• Truth


    My friend got pulled over for speeding. He was doing 88 in a 55.

    While still at the scene he called his lawyer – he was going to fight it. On his day in court his lawyer produced evidence that the police car that tracked my friend’s speed did not have proper air pressure in one of its tires. The speed my friend was driving, then, was deemed inaccurate. The ticket was dismissed.

    The guilty go free – don’t you hate that?

    We hate it because it happens so often. We live in a world where crooked dictators walk and well-heeled drug dealers get off scot free. We’re not happy about this. And neither is God.

    In Sunday’s gospel we hear Jesus call on the carpet the kind of wiggling and wrangling that not only infuriates us, but is so much a part of our modern legal and political worlds. Jesus tells us it’s not enough to obey human laws that can never fully capture the essence of it all, but that we have a higher obligation to truth.

    And it is a truth that you and I are scared of – which is why we are constantly trying to wriggle our way out of it. ‘I don’t deserve a ticket!’ said my friend, ‘I’m a good driver,’ and he really believes it.
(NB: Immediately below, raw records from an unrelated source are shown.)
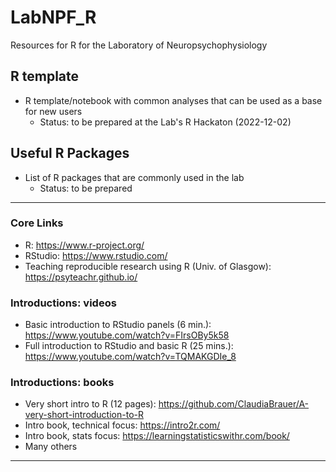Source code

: # LabNPF_R
Resources for R for the Laboratory of Neuropsychophysiology

## R template
- R template/notebook with common analyses that can be used as a base for new users
  - Status: to be prepared at the Lab's R Hackaton (2022-12-02)

## Useful R Packages
- List of R packages that are commonly used in the lab
  - Status: to be prepared

---

### Core Links
- R: https://www.r-project.org/
- RStudio: https://www.rstudio.com/
- Teaching reproducible research using R (Univ. of Glasgow): https://psyteachr.github.io/

### Introductions: videos
- Basic introduction to RStudio panels (6 min.): https://www.youtube.com/watch?v=FIrsOBy5k58
- Full introduction to RStudio and basic R (25 mins.): https://www.youtube.com/watch?v=TQMAKGDIe_8

### Introductions: books
- Very short intro to R (12 pages): https://github.com/ClaudiaBrauer/A-very-short-introduction-to-R
- Intro book, technical focus: https://intro2r.com/
- Intro book, stats focus: https://learningstatisticswithr.com/book/
- Many others

---
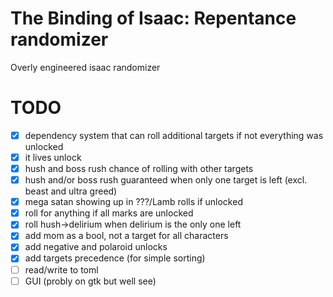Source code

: # The Binding of Isaac: Repentance randomizer
Overly engineered isaac randomizer



# TODO
- [x] dependency system that can roll additional targets if not everything was unlocked
- [x] it lives unlock
- [x] hush and boss rush chance of rolling with other targets
- [x] hush and/or boss rush guaranteed when only one target is left (excl. beast and ultra greed)
- [x] mega satan showing up in ???/Lamb rolls if unlocked
- [x] roll for anything if all marks are unlocked
- [x] roll hush->delirium when delirium is the only one left
- [x] add mom as a bool, not a target for all characters
- [x] add negative and polaroid unlocks
- [x] add targets precedence (for simple sorting)
- [ ] read/write to toml
- [ ] GUI (probly on gtk but well see)
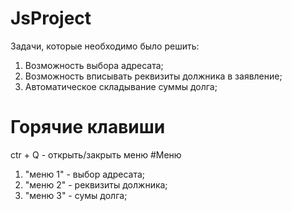 # JsProject
Задачи, которые необходимо было решить:
1. Возможность выбора адресата;
2. Возможность вписывать реквизиты должника в заявление;
3. Автоматическое складывание суммы долга;

# Горячие клавиши
  ctr + Q - открыть/закрыть меню
#Меню
1. "меню 1" - выбор адресата;
2. "меню 2" - реквизиты должника;
3. "меню 3" - сумы долга;
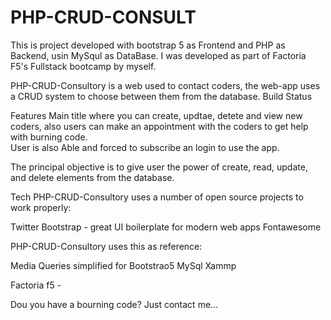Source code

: # PHP-CRUD-CONSULT
This is project developed with bootstrap 5 as Frontend and PHP as Backend, usin MySqul as DataBase. 
I was developed as part of Factoria F5's Fullstack bootcamp by myself. 

PHP-CRUD-Consultory is a web used to contact coders, the web-app uses a CRUD system to choose between them from the database.
Build Status

Features
Main title where you can create, updtae, detete and view new coders, also users can make an appointment with the coders to get help with burning code.  
User is also Able and forced to subscribe an login to use the app.

The principal objective is to give user the power of create, read, update, and delete elements from the database.

Tech
PHP-CRUD-Consultory uses a number of open source projects to work properly:


Twitter Bootstrap - great UI boilerplate for modern web apps
Fontawesome

PHP-CRUD-Consultory uses this as reference:

Media Queries simplified for Bootstrao5
MySql
Xammp



Factoria f5 -

Dou you have a bourning code?
Just contact me...
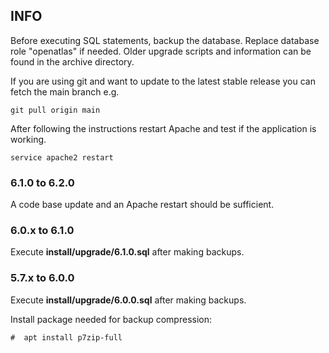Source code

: ## INFO
Before executing SQL statements, backup the database. Replace database role "openatlas" if needed.
Older upgrade scripts and information can be found in the archive directory.

If you are using git and want to update to the latest stable release you can fetch the main branch
e.g.

    git pull origin main

After following the instructions restart Apache and test if the application is working.

    service apache2 restart

### 6.1.0 to 6.2.0
A code base update and an Apache restart should be sufficient.

### 6.0.x to 6.1.0
Execute **install/upgrade/6.1.0.sql** after making backups.

### 5.7.x to 6.0.0
Execute **install/upgrade/6.0.0.sql** after making backups.

Install package needed for backup compression:

    #  apt install p7zip-full
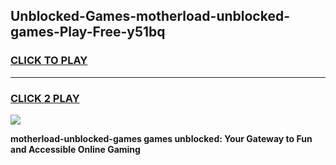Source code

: 
## Unblocked-Games-motherload-unblocked-games-Play-Free-y51bq
<h3>
<a href="https://premium76.site?title=motherload-unblocked-games&ref=18A1">CLICK TO PLAY</a></h3>
<hr>

<h3>
<a href="https://premium76.site?title=motherload-unblocked-games&ref=18A1">CLICK 2 PLAY</a>
  
</h3>

<a href="https://premium76.site?title=motherload-unblocked-games&ref=18A1"><img src="https://clearcache.store/games.png"></a>


**motherload-unblocked-games games unblocked: Your Gateway to Fun and Accessible Online Gaming**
Do we think this deceit will have a detrimental effect on him – or at least the greater motoring public?  Maybe. Probably.

    Jesus wants you and me to look at the ways we rationalize, diminish, sweep away, and refuse to fully consider the truths around us. God is trying to tell you the truth right now. What is it? How will you find out?

    Jesus doesn’t want to do this to make us feel guilty (we do that rather well on our own), rather Jesus is out to liberate us and make us truly free, giving us a more abundant life, which always begins with honesty and truth.

    So what are the lies we’re living behind? What are we trying to wiggle our way out of? Do we know? Can we trust someone to tell us? Can we pray that dangerous prayer: ‘Lord, show me your truth?’ Do it for yourself, and for those you love.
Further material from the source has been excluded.